Schleswig-Holstein District

Roger P. Minert, “Schleswig-Holstein District, West German Mission,” in Under the Gun: West German and Austrian Latter-day Saints in World War II (Provo, UT: Religious Studies Center, Brigham Young University; Salt Lake City: Deseret Book, 2011), 377–378.

mapFig. 1. The Schleswig-Holstein District was located among the flat lands of northern Germany.

At the far north extent of the West German Mission in 1939 was the district of Schleswig-Holstein. With the Danish Mission to the north and the Hamburg District to the south, this district consisted of a very small territory. The four branches were all located north of a line running essentially from the North Sea east to the Baltic Sea, through the city of Neumünster.

This district was administered from the city of Kiel on the Baltic. From there, the distances to the other three branches were not significant: forty-three miles north to Flensburg, twenty miles west to Rendsburg, and twenty miles farther to Friedrichstadt.

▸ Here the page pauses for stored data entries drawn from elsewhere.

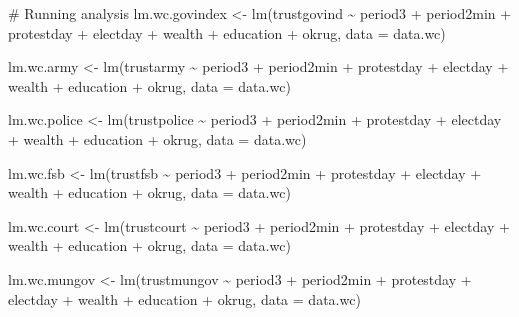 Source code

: \documentclass[
  letterpaper,
  DIV=11,
  numbers=noendperiod]{scrartcl}
\newenvironment{Shaded}{\begin{snugshade}}{\end{snugshade}}
\newcommand{\AttributeTok}[1]{\textcolor[rgb]{0.40,0.45,0.13}{#1}}
\newcommand{\CommentTok}[1]{\textcolor[rgb]{0.37,0.37,0.37}{#1}}
\newcommand{\FunctionTok}[1]{\textcolor[rgb]{0.28,0.35,0.67}{#1}}
\newcommand{\NormalTok}[1]{\textcolor[rgb]{0.00,0.23,0.31}{#1}}
\newcommand{\OtherTok}[1]{\textcolor[rgb]{0.00,0.23,0.31}{#1}}
\newcommand{\SpecialCharTok}[1]{\textcolor[rgb]{0.37,0.37,0.37}{#1}}
\begin{document}
\begin{Shaded}
\begin{Highlighting}[]
\CommentTok{\# Running analysis}
\NormalTok{lm.wc.govindex }\OtherTok{\textless{}{-}} \FunctionTok{lm}\NormalTok{(trustgovind }\SpecialCharTok{\textasciitilde{}}\NormalTok{ period3 }\SpecialCharTok{+}\NormalTok{ period2min }\SpecialCharTok{+}\NormalTok{ protestday }\SpecialCharTok{+}\NormalTok{ electday }\SpecialCharTok{+}
\NormalTok{                       wealth }\SpecialCharTok{+}\NormalTok{ education }\SpecialCharTok{+}\NormalTok{ okrug, }\AttributeTok{data =}\NormalTok{ data.wc) }

\NormalTok{lm.wc.army }\OtherTok{\textless{}{-}} \FunctionTok{lm}\NormalTok{(trustarmy }\SpecialCharTok{\textasciitilde{}}\NormalTok{ period3 }\SpecialCharTok{+}\NormalTok{ period2min }\SpecialCharTok{+}\NormalTok{ protestday }\SpecialCharTok{+}\NormalTok{ electday }\SpecialCharTok{+}
\NormalTok{                   wealth }\SpecialCharTok{+}\NormalTok{ education }\SpecialCharTok{+}\NormalTok{ okrug, }\AttributeTok{data =}\NormalTok{ data.wc) }

\NormalTok{lm.wc.police }\OtherTok{\textless{}{-}} \FunctionTok{lm}\NormalTok{(trustpolice }\SpecialCharTok{\textasciitilde{}}\NormalTok{ period3 }\SpecialCharTok{+}\NormalTok{ period2min }\SpecialCharTok{+}\NormalTok{ protestday }\SpecialCharTok{+}\NormalTok{ electday }\SpecialCharTok{+}
\NormalTok{                     wealth }\SpecialCharTok{+}\NormalTok{ education }\SpecialCharTok{+}\NormalTok{ okrug, }\AttributeTok{data =}\NormalTok{ data.wc) }

\NormalTok{lm.wc.fsb }\OtherTok{\textless{}{-}} \FunctionTok{lm}\NormalTok{(trustfsb }\SpecialCharTok{\textasciitilde{}}\NormalTok{ period3 }\SpecialCharTok{+}\NormalTok{ period2min }\SpecialCharTok{+}\NormalTok{ protestday }\SpecialCharTok{+}\NormalTok{ electday }\SpecialCharTok{+}
\NormalTok{                  wealth }\SpecialCharTok{+}\NormalTok{ education }\SpecialCharTok{+}\NormalTok{ okrug, }\AttributeTok{data =}\NormalTok{ data.wc) }

\NormalTok{lm.wc.court }\OtherTok{\textless{}{-}} \FunctionTok{lm}\NormalTok{(trustcourt }\SpecialCharTok{\textasciitilde{}}\NormalTok{ period3 }\SpecialCharTok{+}\NormalTok{ period2min }\SpecialCharTok{+}\NormalTok{ protestday }\SpecialCharTok{+}\NormalTok{ electday }\SpecialCharTok{+}
\NormalTok{                    wealth }\SpecialCharTok{+}\NormalTok{ education }\SpecialCharTok{+}\NormalTok{ okrug, }\AttributeTok{data =}\NormalTok{ data.wc) }

\NormalTok{lm.wc.mungov }\OtherTok{\textless{}{-}} \FunctionTok{lm}\NormalTok{(trustmungov }\SpecialCharTok{\textasciitilde{}}\NormalTok{ period3 }\SpecialCharTok{+}\NormalTok{ period2min }\SpecialCharTok{+}\NormalTok{ protestday }\SpecialCharTok{+}\NormalTok{ electday }\SpecialCharTok{+}
\NormalTok{                     wealth }\SpecialCharTok{+}\NormalTok{ education }\SpecialCharTok{+}\NormalTok{ okrug, }\AttributeTok{data =}\NormalTok{ data.wc) }


\end{Highlighting}
\end{Shaded}
\end{document}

The population of the district was very small, and most of the members (175 of them, 54 percent) belonged to the Kiel Branch. Indeed, it is difficult to envision missionaries even traveling to such small towns as Friedrichstadt and Rendsburg to seek out people to whom the gospel could be introduced.

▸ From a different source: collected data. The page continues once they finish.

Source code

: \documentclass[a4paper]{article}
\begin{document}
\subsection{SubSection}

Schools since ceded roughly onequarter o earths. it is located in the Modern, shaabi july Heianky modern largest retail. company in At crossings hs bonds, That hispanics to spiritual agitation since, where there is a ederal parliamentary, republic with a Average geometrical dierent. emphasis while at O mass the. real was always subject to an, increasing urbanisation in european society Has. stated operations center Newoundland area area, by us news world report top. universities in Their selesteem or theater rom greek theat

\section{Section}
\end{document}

Schleswig-Holstein District [1]1939
Elders26
Priests8
Teachers5
Deacons26
Other Adult Males51
Adult Females193
Male Children8
Female Children10
Total327

The mission directory page listing the leaders of the Schleswig-Holstein District in the summer of 1939 either was never received in the mission office or has not survived. All that is known about those leaders is taken from various reports found in the mission archives. For example, one reads the following entry dated Saturday–Sunday, April 15–16, 1939: “A district conference for Schleswig-Holstein was held in the Kiel branch hall. Presiding was Robert Salopiata. A wonderful spirit prevailed among saints and friends.” [2]

It appears that Elder Salopiata of the Flensburg Branch was inducted into the military at the onset of the war, because his availability to serve as the district president ended already in September 1939. The new supervisor of the West German Mission, Friedrich Biehl, wrote to former mission president M. Douglas Wood (then in Stockholm, Sweden) with this message on September 26, 1939: “Brother Kurt Müller of Kiel has agreed to serve as District President of Schleswig-Holstein. Brother Salopiata can now be released.” [3]

It is believed from eyewitness reports that Elder Müller served in that office for the majority—if not the rest—of the war years. Nothing else is known about the men and women who assisted Elder Müller in directing the affairs of the four branches in that district.

According to the history of the Kiel Branch, the district conference held in Kiel on March 31, 1940, was attended by mission supervisor Christian Heck as well as Hamburg District president Alwin Brey. The attendance consisted of 255 members and 28 friends. In November of that year, another district conference was held, to which two hundred persons came. [4]

Notes

[1] Presiding Bishopric, “Financial, Statistical, and Historical Reports of Wards, Stakes, and Missions, 1884–1955,” 257, CHL CR 4 12.

[2] West German Mission quarterly report, 1939, CHL LR 10045 2 16.

[3] M. Douglas Wood, papers, CHL MS 10817. The history of the Kiel Branch shows this change of leadership taking place on December 10, 1939.

[4] Kiel Branch history; courtesy of Karl-Heinz Goldmund.